Building Agents with ADK and MCP

Using ADK, We defined agents and tools, integrating MCP for tool access. Below are key components:

Defining an Agent

Agents are created with a name, model, description, and instructions. The description guides the root agent in task delegation.

from google.adk.agents import Agent

crafting_agent = Agent( name="email_crafter", model="gemini-2.0-flash-exp", description="Gathers recipient, subject, and body to compose an email.", instruction="Ask for email details and output in a structured format." )

Defining a Tool

A tool is a Python function with a clear docstring, which the agent uses to identify its purpose. The email sender used an MCP-compatible tool for the Gmail API.

def send_email(recipient: str, subject: str, body: str): """Sends an email to the specified recipient with the given subject and body.""" #Gmail API logic via MCP server return "Email sent successfully!"

Creating Sub-Agents

The sender agent was assigned the send_email tool, with MCP facilitating access.

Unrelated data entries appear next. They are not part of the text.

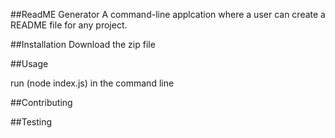 ##ReadME Generator
  A command-line applcation where a user can create a README file for any project. 

##Installation 
 Download the zip file 

##Usage

run (node index.js) in the command line  

##Contributing 

##Testing 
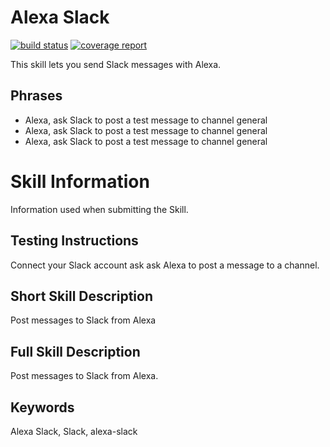 # Alexa Slack

[![build status](https://git.cssnr.com/shane/alexa-slack/badges/master/build.svg)](https://git.cssnr.com/shane/alexa-slack/commits/master) [![coverage report](https://git.cssnr.com/shane/alexa-slack/badges/master/coverage.svg)](https://git.cssnr.com/shane/alexa-slack/commits/master)

This skill lets you send Slack messages with Alexa.

## Phrases

- Alexa, ask Slack to post a test message to channel general
- Alexa, ask Slack to post a test message to channel general
- Alexa, ask Slack to post a test message to channel general

# Skill Information

Information used when submitting the Skill.

## Testing Instructions

Connect your Slack account ask ask Alexa to post a message to a channel.

## Short Skill Description

Post messages to Slack from Alexa

## Full Skill Description

Post messages to Slack from Alexa.

## Keywords

Alexa Slack, Slack, alexa-slack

sending_agent = Agent( name="email_sender", model="gemini-2.0-flash-exp", description="Sends emails using provided recipient, subject, and body.", instruction="Extract email details and use the send_email tool.", tools=[send_email] )

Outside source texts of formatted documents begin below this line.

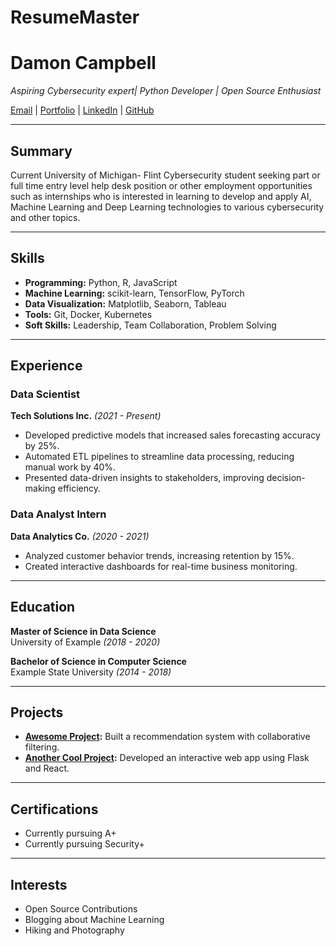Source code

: # ResumeMaster
# Damon Campbell

_Aspiring Cybersecurity expert| Python Developer | Open Source Enthusiast_

[Email](mailto:damaca@umich.edu) | [Portfolio](https://github.com/CMagneto) | [LinkedIn](https://github.com/CMagneto) | [GitHub](https://github.com/CMagneto)

---

## Summary

Current University of Michigan- Flint Cybersecurity student seeking part or full time entry level help desk position or other employment opportunities such as internships who is interested in learning to develop and apply AI, Machine Learning and Deep Learning technologies to various cybersecurity and other topics.

---

## Skills

- **Programming:** Python, R, JavaScript
- **Machine Learning:** scikit-learn, TensorFlow, PyTorch
- **Data Visualization:** Matplotlib, Seaborn, Tableau
- **Tools:** Git, Docker, Kubernetes
- **Soft Skills:** Leadership, Team Collaboration, Problem Solving

---

## Experience

### **Data Scientist**  
**Tech Solutions Inc.** *(2021 - Present)*  
- Developed predictive models that increased sales forecasting accuracy by 25%.  
- Automated ETL pipelines to streamline data processing, reducing manual work by 40%.  
- Presented data-driven insights to stakeholders, improving decision-making efficiency.  

### **Data Analyst Intern**  
**Data Analytics Co.** *(2020 - 2021)*  
- Analyzed customer behavior trends, increasing retention by 15%.  
- Created interactive dashboards for real-time business monitoring.  

---

## Education

**Master of Science in Data Science**  
University of Example *(2018 - 2020)*  

**Bachelor of Science in Computer Science**  
Example State University *(2014 - 2018)*  

---

## Projects

- **[Awesome Project](https://github.com/johndoe/awesome-project):** Built a recommendation system with collaborative filtering.  
- **[Another Cool Project](https://github.com/johndoe/cool-project):** Developed an interactive web app using Flask and React.  

---

## Certifications

- Currently pursuing A+  
- Currently pursuing Security+  

---

## Interests

- Open Source Contributions  
- Blogging about Machine Learning  
- Hiking and Photography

Orchestrating with a Root Agent

The root agent coordinates, passing data between sub-agents based on their descriptions.

root_agent = Agent( name="email_workflow_manager", model="gemini-2.0-flash-exp", description="Orchestrates email crafting and sending.", instruction="Engage email_crafter to gather details, then pass to email_sender.", sub_agents=[crafting_agent, sending_agent] )

Integrating MCP

To integrate MCP, MCPToolset class was used in ADK to connect the email sender agent to an MCP server hosting the Gmail API tool:

Connect: The agent establishes a connection to the MCP server (local or remote). ⦁ Discover: Queries the server for available tools using the list_tools method. ⦁ Adapt: Converts MCP tool schemas into ADK-compatible tools. ⦁ Execute: Forwards tool calls to the MCP server via the call_tool method.

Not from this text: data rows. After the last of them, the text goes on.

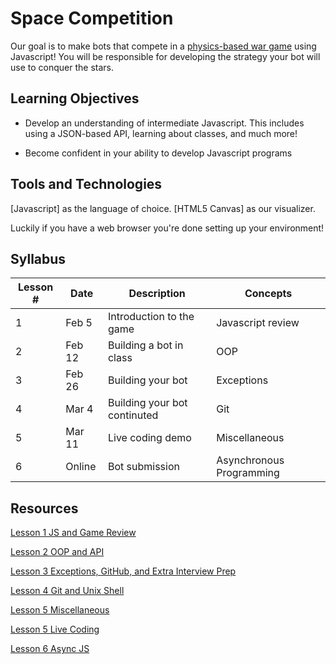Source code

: # Space Competition
Our goal is to make bots that compete in a [physics-based war game](https://kevinbacabac.github.io/SpaceComp/index.html) using Javascript! You will be responsible for developing the strategy your bot will use to conquer the stars.

## Learning Objectives

- Develop an understanding of intermediate Javascript. This includes using a JSON-based API, learning about classes, and much more!

- Become confident in your ability to develop Javascript programs

## Tools and Technologies

[Javascript] as the language of choice.
[HTML5 Canvas] as our visualizer.

Luckily if you have a web browser you're done setting up your environment!

## Syllabus

Lesson # | Date | Description | Concepts
--|--|--|--
1 | Feb 5 | Introduction to the game | Javascript review
2 | Feb 12 | Building a bot in class | OOP
3 | Feb 26 | Building your bot | Exceptions
4 | Mar 4 | Building your bot continuted | Git
5 | Mar 11 | Live coding demo | Miscellaneous
6 | Online | Bot submission | Asynchronous Programming


## Resources

[Lesson 1 JS and Game Review](https://docs.google.com/presentation/d/1X4FMKlqMEhk5kmPtbThba_t4WMyAXOV21CRpa8QE5as/edit?usp=sharing)

[Lesson 2 OOP and API](https://docs.google.com/presentation/d/1EWHtCilO_-48m--Yov91hmXb0El_g1GE1LwIOpxp87c/edit?usp=sharing)

[Lesson 3 Exceptions, GitHub, and Extra Interview Prep](https://docs.google.com/presentation/d/1m-X2HMvZSf8LXOMyoMiZkWngDqxt7CIWQsF5LMP3RhQ/edit?usp=sharing)

[Lesson 4 Git and Unix Shell](https://docs.google.com/presentation/d/1aAv_BbFKYPuxI6Sga-_F8A70Y1FT4P4iQ793bobgh1w/edit?usp=sharing)

[Lesson 5 Miscellaneous](https://docs.google.com/presentation/d/1l0bowegkmwqOggKTc2FpescDj_XtkTkdqgV-vqPmZ3g/edit?usp=sharing)

[Lesson 5 Live Coding](https://github.com/KevinBacabac/QuickPong)

[Lesson 6 Async JS](https://docs.google.com/presentation/d/1DL00-rnFEeF0tbumT_tGRjVi8pXD_nkJ7mYzDFAmcFE/edit?usp=sharing)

This allowed the email sender to access the Gmail API seamlessly, demonstrating MCP’s role in simplifying tool integration.

Importance of Descriptions and Docstrings

• Agent Descriptions: The root agent uses sub-agent descriptions to assign tasks accurately. A clear description like “Sends emails” ensures proper delegation. • Tool Docstrings: Agents rely on docstrings to select tools. A precise docstring like “Sends an email” ensures the correct tool is used, especially with MCP tools.

Lessons from the Experiment

This project highlighted how AI agents, powered by ADK and MCP, can automate tasks efficiently. The root agent’s orchestration, the sub-agents’ specialized roles, and MCP’s standardized tool access created a streamlined, user-centric system. MCP’s client-server model eliminated the need for custom API integrations, making the Gmail API tool reusable across agents.

Artificial Intelligence (AI) has evolved dramatically from its origins as simple rule-based systems. Modern AI models excel in language comprehension, vision, reasoning, and decision-making. One of the earliest AI applications was the chatbot—a tool designed to answer questions in natural language. For years, AI’s role was limited to: You ask, it responds. This was helpful but constrained. What if AI could do more than answer? What if it could act? Think of an assistant that doesn’t just recommend a restaurant but reserves a table for you, or one that doesn’t just list deadlines but updates your project management tool on your behalf. This is the power of AI Agents—intelligent systems that execute tasks, not just provide information.

Conclusion

AI agents are redefining our interaction with technology. By combining reasoning, tool usage, and standards like MCP, they enable automation of routine tasks and complex workflows. Frameworks like ADK and protocols like MCP are building a scalable, secure, and interoperable ecosystem for agents.

This email project is just the start. Imagine agents managing schedules, generating reports, or debugging code, all coordinated by a root agent and powered by MCP-compatible tools. As AI agents evolve, they’ll shift us from passive AI interactions to active, task-driven partnerships, transforming productivity and innovation.